First, consider the case where there are no solutions to \(f(x)\equiv 0\) (mod \(p\)). Then there is nothing further to prove, since \(0\leq d\) for any polynomial. This actually proves a base case, for if the degree is \(d=0\) then \(f(x)=c\) for \(c\neq 0\). (If \(c=0\) we have the trivial polynomial, which is not a covered case.)

For another base case, suppose that the degree \(d=1\). Then we have \(ax+b\equiv 0\) (mod \(p\)), which is the same as \(ax\equiv -b\) (mod \(p\)). In this case \(\gcd(a,p)=1\) and there is exactly one solution by Proposition 5.1.2 (if \(ax+b\) is actually going to have a linear term, otherwise \(p\mid a\)).
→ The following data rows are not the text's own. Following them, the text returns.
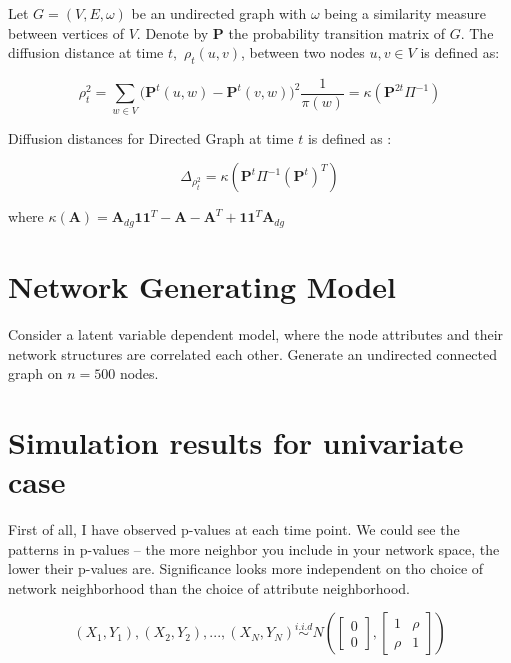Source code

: \documentclass[12pt]{report}
\begin{document}
  
  Let $G = (V, E, \omega)$ be an undirected graph with $\omega$ being a similarity measure between vertices of $V.$ Denote by $\textbf{P}$ the probability transition matrix of $G.$ The diffusion distance at time $t,$ $\rho_{t}(u,v)$, between two nodes $u,v \in V$ is defined as:
  
  $$\rho^2_{t} = \sum\limits_{w \in V}\big( \textbf{P}^{t}(u,w) - \textbf{P}^{t}(v,w) \big)^2 \frac{1}{\pi(w)} =  \kappa(\textbf{P}^{2t} \Pi^{-1} )$$

 
Diffusion distances for Directed Graph at time $t$ is defined as :

$$\Delta_{\rho^{2}_{t}} = \kappa(\textbf{P}^{t} \Pi^{-1} (\textbf{P}^{t})^{T} )$$
 
where $\kappa(\textbf{A}) = \textbf{A}_{dg} \textbf{1} \textbf{1}^{T} - \textbf{A} - \textbf{A}^{T} + \textbf{1} \textbf{1}^{T} \textbf{A}_{dg}$ 


\section{Network Generating Model}
  
Consider a latent variable dependent model, where the node attributes and their network structures are correlated each other. Generate an undirected connected graph on $n=500$ nodes. 


  





\section{Simulation results for univariate case}

  First of all, I have observed p-values at each time point. We could see the patterns in p-values -- the more neighbor you include in your network space, the lower their p-values are. Significance looks more independent on tho choice of network neighborhood than the choice of attribute neighborhood.  

\begin{equation} 
\label{eq:latent}
(X_1, Y_1), (X_2, Y_2) , ... , (X_N, Y_N)  \overset{i.i.d}{\sim} N \left( \begin{bmatrix} 0 \\ 0 \end{bmatrix}, \begin{bmatrix}1 & \rho \\ \rho & 1 \end{bmatrix}  \right)
\end{equation}
\end{document}
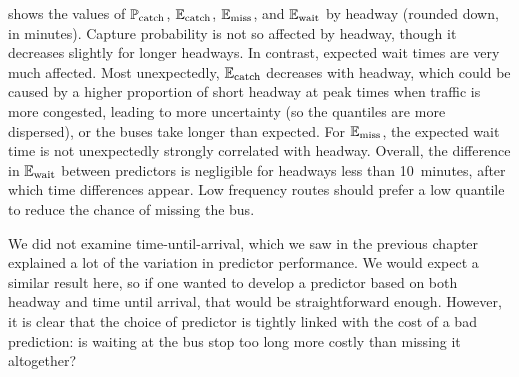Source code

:  shows the values of $\mathbb{P}_\text{catch}$, $\mathbb{E}_\text{catch}$, $\mathbb{E}_\text{miss}$, and $\mathbb{E}_\text{wait}$ by headway (rounded down, in minutes). Capture probability is not so affected by headway, though it decreases slightly for longer headways. In contrast, expected wait times are very much affected. Most unexpectedly, $\mathbb{E}_\text{catch}$ decreases with headway, which could be caused by a higher proportion of short headway at peak times when traffic is more congested, leading to more uncertainty (so the quantiles are more dispersed), or the buses take longer than expected. For $\mathbb{E}_\text{miss}$, the expected wait time is not unexpectedly strongly correlated with headway. Overall, the difference in $\mathbb{E}_\text{wait}$ between predictors is negligible for headways less than 10~minutes, after which time differences appear. Low frequency routes should prefer a low quantile to reduce the chance of missing the bus.


We did not examine time-until-arrival, which we saw in the previous chapter explained a lot of the variation in predictor performance. We would expect a similar result here, so if one wanted to develop a predictor based on both headway and time until arrival, that would be straightforward enough. However, it is clear that the choice of predictor is tightly linked with the cost of a bad prediction: is waiting at the bus stop too long more costly than missing it altogether?
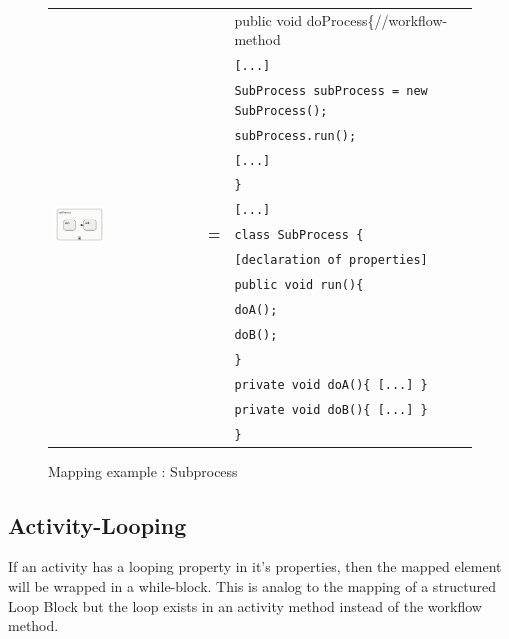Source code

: \begin{figure}[h]
\centering
\begin{tabularx}{\linewidth}{lcX}
	\multirow{16}{*}{\includegraphics[width=0.35\textwidth]{images/mapping/subprocess.png}} &  &public void doProcess\{//workflow-method\\
	& & \texttt{\hspace{10pt}[...]}\\
	& & \texttt{\hspace{10pt}SubProcess subProcess = new SubProcess();}\\
	& & \texttt{\hspace{10pt}subProcess.run();}\\
	& & \texttt{\hspace{10pt}[...]}\\
	& & \texttt{\}}\\
	& & \texttt{[...]}\\
	& \textbf{\textcolor{blue}{=}} & \texttt{class SubProcess \{}\\
	& & \texttt{\hspace{10pt}[declaration of properties]}\\
	& & \texttt{\hspace{10pt}public void run()\{}\\
	& & \texttt{\hspace{20pt}doA();}\\
	& & \texttt{\hspace{20pt}doB();}\\
	& & \texttt{\hspace{10pt}\}}\\
	& & \texttt{\hspace{10pt}private void doA()\{ [...] \}}\\
	& & \texttt{\hspace{10pt}private void doB()\{ [...] \}}\\
	& & \texttt{\}}\\
\end{tabularx}
\caption{Mapping example : Subprocess}%
\label{fig:mapping_subprocess}%
\end{figure}

\subsection{Activity-Looping}
If an activity has a looping property in it's properties, then the mapped element will be wrapped in a while-block. This is analog to the mapping of a structured Loop Block but the loop exists in an activity method instead of the workflow method.


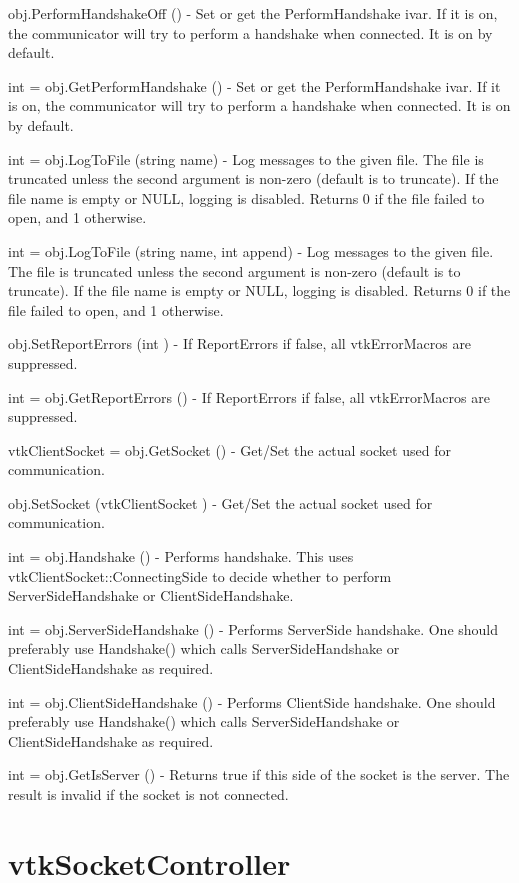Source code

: \begin{DoxyItemize}
\item {\ttfamily obj.\-Perform\-Handshake\-Off ()} -\/ Set or get the Perform\-Handshake ivar. If it is on, the communicator will try to perform a handshake when connected. It is on by default.  
\item {\ttfamily int = obj.\-Get\-Perform\-Handshake ()} -\/ Set or get the Perform\-Handshake ivar. If it is on, the communicator will try to perform a handshake when connected. It is on by default.  
\item {\ttfamily int = obj.\-Log\-To\-File (string name)} -\/ Log messages to the given file. The file is truncated unless the second argument is non-\/zero (default is to truncate). If the file name is empty or N\-U\-L\-L, logging is disabled. Returns 0 if the file failed to open, and 1 otherwise.  
\item {\ttfamily int = obj.\-Log\-To\-File (string name, int append)} -\/ Log messages to the given file. The file is truncated unless the second argument is non-\/zero (default is to truncate). If the file name is empty or N\-U\-L\-L, logging is disabled. Returns 0 if the file failed to open, and 1 otherwise.  
\item {\ttfamily obj.\-Set\-Report\-Errors (int )} -\/ If Report\-Errors if false, all vtk\-Error\-Macros are suppressed.  
\item {\ttfamily int = obj.\-Get\-Report\-Errors ()} -\/ If Report\-Errors if false, all vtk\-Error\-Macros are suppressed.  
\item {\ttfamily vtk\-Client\-Socket = obj.\-Get\-Socket ()} -\/ Get/\-Set the actual socket used for communication.  
\item {\ttfamily obj.\-Set\-Socket (vtk\-Client\-Socket )} -\/ Get/\-Set the actual socket used for communication.  
\item {\ttfamily int = obj.\-Handshake ()} -\/ Performs handshake. This uses vtk\-Client\-Socket\-::\-Connecting\-Side to decide whether to perform Server\-Side\-Handshake or Client\-Side\-Handshake.  
\item {\ttfamily int = obj.\-Server\-Side\-Handshake ()} -\/ Performs Server\-Side handshake. One should preferably use Handshake() which calls Server\-Side\-Handshake or Client\-Side\-Handshake as required.  
\item {\ttfamily int = obj.\-Client\-Side\-Handshake ()} -\/ Performs Client\-Side handshake. One should preferably use Handshake() which calls Server\-Side\-Handshake or Client\-Side\-Handshake as required.  
\item {\ttfamily int = obj.\-Get\-Is\-Server ()} -\/ Returns true if this side of the socket is the server. The result is invalid if the socket is not connected.  
\end{DoxyItemize}\hypertarget{vtkparallel_vtksocketcontroller}{}\section{vtk\-Socket\-Controller}\label{vtkparallel_vtksocketcontroller}
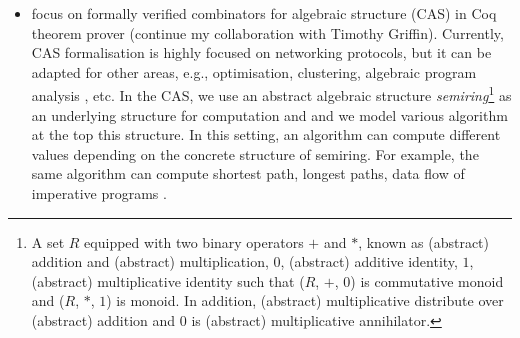 \documentclass[a4paper]{article}
\begin{document}
\begin{itemize}
\item focus on formally verified combinators for algebraic structure (CAS) in Coq theorem prover 
	(continue my collaboration with Timothy Griffin). 
	Currently, CAS formalisation is highly focused on networking protocols, but it can be 
	adapted for other areas, e.g., optimisation, clustering, algebraic program 
	analysis , etc. In the CAS, we use an abstract algebraic structure 
	\emph{semiring}\footnote{A set $R$ equipped with two binary operators $+$ and $*$, 
	known as (abstract) addition and (abstract) multiplication, $0$, (abstract) additive identity, 
	$1$, (abstract) multiplicative identity such that 
	($R$, $+$, $0$) is commutative monoid and ($R$, $*$, $1$) is monoid. 
	In addition, (abstract) multiplicative distribute over (abstract)  addition and 
	$0$ is (abstract) multiplicative annihilator.} as an underlying structure
	for computation and and we model various algorithm at the top this 
	structure. In this setting, an algorithm can compute different values depending 
	on the concrete structure of semiring. For example, the same algorithm 
	can compute shortest path, longest paths, 
	data flow of imperative programs \cite{gondran2008graphs, 10.1145/2500365.2500613}.
	

\end{itemize}



 

\end{document}
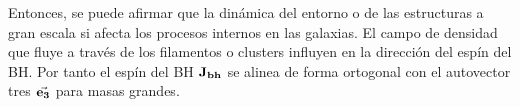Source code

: Entonces, se puede afirmar que la dinámica del entorno o de las  estructuras a gran escala si afecta los procesos internos en las galaxias. El campo de densidad que fluye a través de los filamentos o clusters influyen en la dirección del espín del BH. Por tanto el espín del BH ${\bf{J_{bh}}}$ se alinea de forma ortogonal con el autovector tres $\vec{\bf{e}_3}$ para masas grandes. 
%

\begin{figure} 
\centering 
{} 

\end{figure}
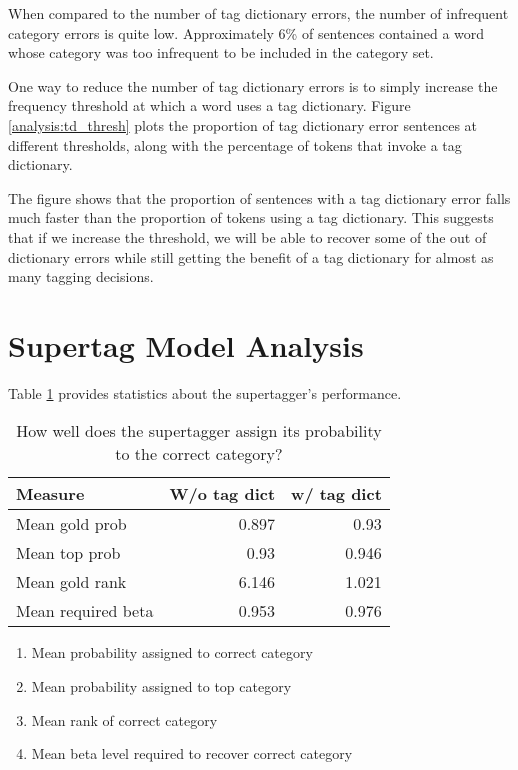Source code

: When compared to the number of tag dictionary errors, the number of infrequent category errors is quite low. Approximately 6\% of sentences contained a word whose category was too infrequent to be included in the category set.

One way to reduce the number of tag dictionary errors is to simply increase the frequency threshold at which a word uses a tag dictionary. Figure \ref{analysis:td_thresh} plots the proportion of tag dictionary error sentences at different thresholds, along with the percentage of tokens that invoke a tag dictionary.

The figure shows that the proportion of sentences with a tag dictionary error falls much faster than the proportion of tokens using a tag dictionary. This suggests that if we increase the threshold, we will be able to recover some of the out of dictionary errors while still getting the benefit of a tag dictionary for almost as many tagging decisions. 

\begin{figure}
\end{figure}


\section{Supertag Model Analysis}

Table \ref{analysis:stag_model} provides statistics about the supertagger's performance.

\begin{table}\centering
\begin{tabular}{l|r|r}
Measure & W/o tag dict & w/ tag dict\\
\hline
Mean gold prob & 0.897 & 0.93\\
Mean top prob & 0.93 & 0.946\\
Mean gold rank & 6.146 & 1.021\\
Mean required beta & 0.953 & 0.976\\
\end{tabular}\label{analysis:stag_model}\caption{How well does the supertagger assign its probability to the correct category?}
\end{table}

\begin{enumerate}
\item Mean probability assigned to correct category
\item Mean probability assigned to top category
\item Mean rank of correct category
\item Mean beta level required to recover correct category
\end{enumerate}

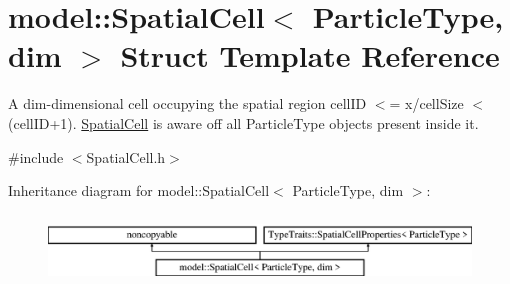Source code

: \hypertarget{structmodel_1_1_spatial_cell}{}\section{model\+:\+:Spatial\+Cell$<$ Particle\+Type, dim $>$ Struct Template Reference}
\label{structmodel_1_1_spatial_cell}


A dim-\/dimensional cell occupying the spatial region cell\+I\+D $<$= x/cell\+Size $<$ (cell\+I\+D+1). \hyperlink{structmodel_1_1_spatial_cell}{Spatial\+Cell} is aware off all Particle\+Type objects present inside it.  




{\ttfamily \#include $<$Spatial\+Cell.\+h$>$}

Inheritance diagram for model\+:\+:Spatial\+Cell$<$ Particle\+Type, dim $>$\+:\begin{figure}[H]
\begin{center}
\leavevmode
\includegraphics[height=1.879195cm]{structmodel_1_1_spatial_cell}
\end{center}
\end{figure}
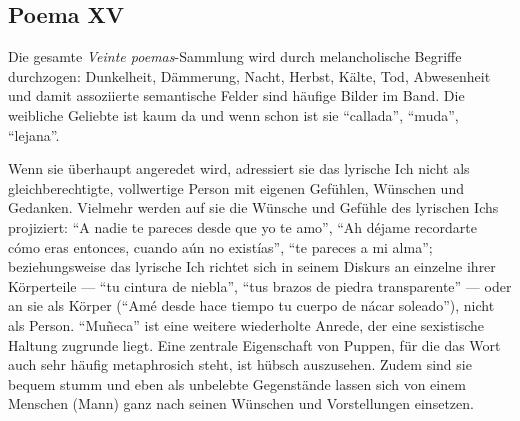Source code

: \subsection{Poema XV}
Die gesamte \textit{Veinte poemas}-Sammlung wird durch melancholische Begriffe durchzogen:
Dunkelheit, Dämmerung, Nacht, Herbst, Kälte, Tod, Abwesenheit und damit assoziierte semantische Felder sind häufige Bilder im Band.
Die weibliche Geliebte ist kaum da und wenn schon ist sie ``callada'', ``muda'', ``lejana''.

Wenn sie überhaupt angeredet wird, adressiert sie das lyrische Ich nicht als gleichberechtigte, vollwertige Person mit eigenen Gefühlen, Wünschen und Gedanken.
Vielmehr werden auf sie die Wünsche und Gefühle des lyrischen Ichs projiziert:
``A nadie te pareces desde que yo te amo'', ``Ah déjame recordarte cómo eras entonces, cuando aún no existías'', ``te pareces a mi alma'';
beziehungsweise das lyrische Ich richtet sich in seinem Diskurs an einzelne ihrer Körperteile — ``tu cintura de niebla'', ``tus brazos de piedra transparente'' — oder an sie als Körper (``Amé desde hace tiempo tu cuerpo de nácar soleado''), nicht als Person. %
``Muñeca'' ist eine weitere wiederholte Anrede, der eine sexistische Haltung zugrunde liegt.
Eine zentrale Eigenschaft von Puppen, für die das Wort auch sehr häufig metaphrosich steht, ist hübsch auszusehen. %
Zudem sind sie bequem stumm und eben als unbelebte Gegenstände lassen sich von einem Menschen (Mann) ganz nach seinen Wünschen und Vorstellungen einsetzen. %

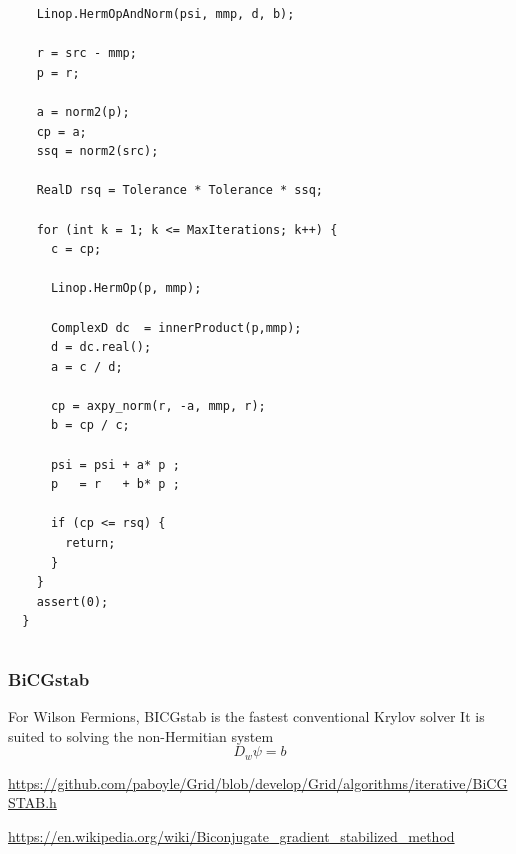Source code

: \documentclass[pdf,ps,8pt]{beamer}
\newcommand{\link}[1]{\href{#1}{ {\color{blue} #1} }}
\begin{document}
\begin{frame}[fragile]
\begin{columns}
\begin{column}{0.5\textwidth}
{\begin{verbatim}
    Linop.HermOpAndNorm(psi, mmp, d, b);
    
    r = src - mmp;
    p = r;

    a = norm2(p);
    cp = a;
    ssq = norm2(src);

    RealD rsq = Tolerance * Tolerance * ssq;

    for (int k = 1; k <= MaxIterations; k++) {
      c = cp;

      Linop.HermOp(p, mmp);

      ComplexD dc  = innerProduct(p,mmp);
      d = dc.real();
      a = c / d;

      cp = axpy_norm(r, -a, mmp, r);
      b = cp / c;

      psi = psi + a* p ;
      p   = r   + b* p ;

      if (cp <= rsq) {
        return;
      }
    }
    assert(0);
  }
  \end{verbatim}
          }
      \end{column}
      \end{columns}

  \end{frame}

  \begin{frame}[fragile]\small\frametitle{ BiCGstab }
    For Wilson Fermions, BICGstab is the fastest conventional Krylov solver
    It is suited to solving the non-Hermitian system $$ D_w \psi = b$$

    \link{https://github.com/paboyle/Grid/blob/develop/Grid/algorithms/iterative/BiCGSTAB.h}

    \href{https://en.wikipedia.org/wiki/Biconjugate_gradient_stabilized_method}
    {{\color{blue} https://en.wikipedia.org/wiki/Biconjugate\_gradient\_stabilized\_method}}
    
  \end{frame}
\end{document}
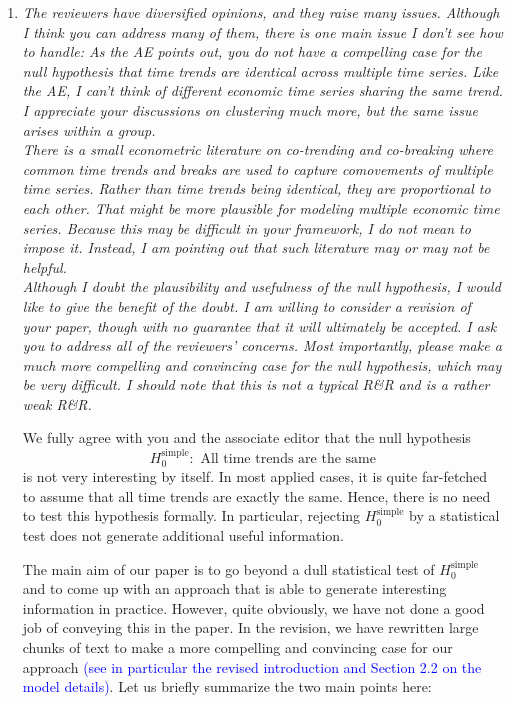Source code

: \documentclass[a4paper,12pt]{article}
\begin{document}
\begin{enumerate}[label=\arabic*.,leftmargin=0.6cm]


\item \textit{The reviewers have diversified opinions, and they raise many issues. Although I think you can address many of them, there is one main issue I don’t see how to handle: As the AE points out, you do not have a compelling case for the null hypothesis that time trends are identical across multiple time series. Like the AE, I can’t think of different economic time series sharing the same trend.  I appreciate your discussions on clustering much more, but the same issue arises within a group. \\
There is a small econometric literature on co-trending and co-breaking where common time trends and breaks are used to capture comovements of multiple time series. Rather than time trends being identical, they are proportional to each other. That might be more plausible for modeling multiple economic time series. Because this may be difficult in your framework, I do not mean to impose it.  Instead, I am pointing out that such literature may or may not be helpful. \\
Although I doubt the plausibility and usefulness of the null hypothesis, I would like to give the benefit of the doubt. I am willing to consider a revision of your paper, though with no guarantee that it will ultimately be accepted. I ask you to address all of the reviewers' concerns. Most importantly, please make a much more compelling and convincing case for the null hypothesis, which may be very difficult. I should note that this is not a typical R\&R and is a rather weak R\&R.
}

We fully agree with you and the associate editor that the null hypothesis
\[ H_0^{\text{simple}}: \text{ All time trends are the same} \]
is not very interesting by itself. In most applied cases, it is quite far-fetched to assume that all time trends are exactly the same. Hence, there is no need to test this hypothesis formally. In particular, rejecting $H_0^{\text{simple}}$ by a statistical test does not generate additional useful information.

The main aim of our paper is to go beyond a dull statistical test of $H_0^{\text{simple}}$ and to come up with an approach that is able to generate interesting information in practice. However, quite obviously, we have not done a good job of conveying this in the paper. In the revision, we have rewritten large chunks of text to make a more compelling and convincing case for our approach \textcolor{blue}{(see in particular the revised introduction and Section 2.2 on the model details)}. Let us briefly summarize the two main points here: 
\begin{enumerate}[leftmargin=0.7cm]


\end{enumerate}
\end{enumerate}
\end{document}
Now we'll use some induction. Let's assume that all polynomials with degree \(e\) less than \(d\) have at most \(e\) solutions modulo \(p\).

• So assume that \(f\) has degree \(d\), i.e. \begin{equation*}f(x)=a_dx^d+a_{d-1}x^{d-1}+\cdots +a_1x+a_0\end{equation*} We already dealt with the case where \(f\) has no solutions, so assume that \(f(b)\equiv 0\) (mod \(p\)) for at least one congruence class \([b]\).

• Remember the factorization \begin{equation*}\left(x^k-b^k\right)=(x-b)\left(x^{k-1}+\cdots+b^{k-1}\right)\end{equation*} (We could have used this to prove Fact 4.2.3.) Now let's apply that to \begin{equation*}f(x)-f(b)\equiv f(x)\equiv\end{equation*} \begin{equation*}\left(a_dx^d+a_{d-1}x^{d-1}+\cdots +a_1x+a_0\right)-\left(a_d b^d+a_{d-1}b^{d-1}+\cdots +a_1 b+a_0\right)=\end{equation*} \begin{equation*}a_d\left(x^d-b^d\right)+a_{d-1}\left(x^{d-1}-b^{d-1}\right)+\cdots +a_1(x-b)\end{equation*} to get \begin{equation*}(x-b)\cdot \left(\text{A bunch of stuff, but factored out and hence of lower degree}\right)\; .\end{equation*}

• Now consider the condition that \(f(x)\equiv 0\). Based on this, it can be written in two ways, recalling that \(f(b)\equiv 0\):

  • \(f(x)\equiv 0\)

  • \(f(x)\equiv f(x)-f(b)\equiv (x-b)\cdot \text{Stuff}(x)\)

  Therefore \begin{equation*}f(x)\equiv (x-b)\cdot \text{Stuff}(x)\equiv 0\text{ (mod }p)\end{equation*} implies that \(p\) divides the product of \(x-b\) and the stuff.

• The “Stuff” function must be a polynomial of degree less than \(d\), so we can assume there are at most \(d-1\) solutions to it modulo \(p\). There is only one extra way to divide \(x-b\), so there are at most \(d\) solutions available for \(f(x)\), including \(x\equiv b\).

• But \(f(x)\) was an arbitrary polynomial of degree \(d\), so it works for all polynomials of degree \(d\).

So by induction, it works for any polynomial.